## Required action
Which lines of the data hold the word "drink"? Copy all of them.

(Stored data entries)
────

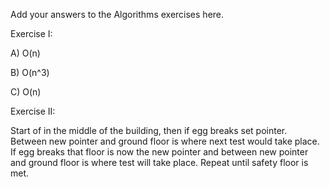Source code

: Add your answers to the Algorithms exercises here.


Exercise I:

A) O(n)

B) O(n^3)

C) O(n)

Exercise II:

Start of in the middle of the building, then if egg breaks set pointer. Between new pointer and ground floor is where next test would take place. If egg breaks that floor is now the new pointer and between new pointer and ground floor is where test will take place. Repeat until safety floor is met. 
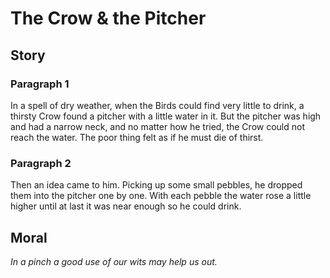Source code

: 
# The Crow & the Pitcher

## Story


### Paragraph 1

In a spell of dry weather, when the Birds could find very little to drink, a thirsty Crow found a pitcher with a little water in it. But the pitcher was high and had a narrow neck, and no matter how he tried, the Crow could not reach the water. The poor thing felt as if he must die of thirst.



### Paragraph 2

Then an idea came to him. Picking up some small pebbles, he dropped them into the pitcher one by one. With each pebble the water rose a little higher until at last it was near enough so he could drink.



## Moral

_In a pinch a good use of our wits may help us out._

────

## Answer to this task
In a spell of dry weather, when the Birds could find very little to drink, a thirsty Crow found a pitcher with a little water in it. But the pitcher was high and had a narrow neck, and no matter how he tried, the Crow could not reach the water. The poor thing felt as if he must die of thirst.
Then an idea came to him. Picking up some small pebbles, he dropped them into the pitcher one by one. With each pebble the water rose a little higher until at last it was near enough so he could drink.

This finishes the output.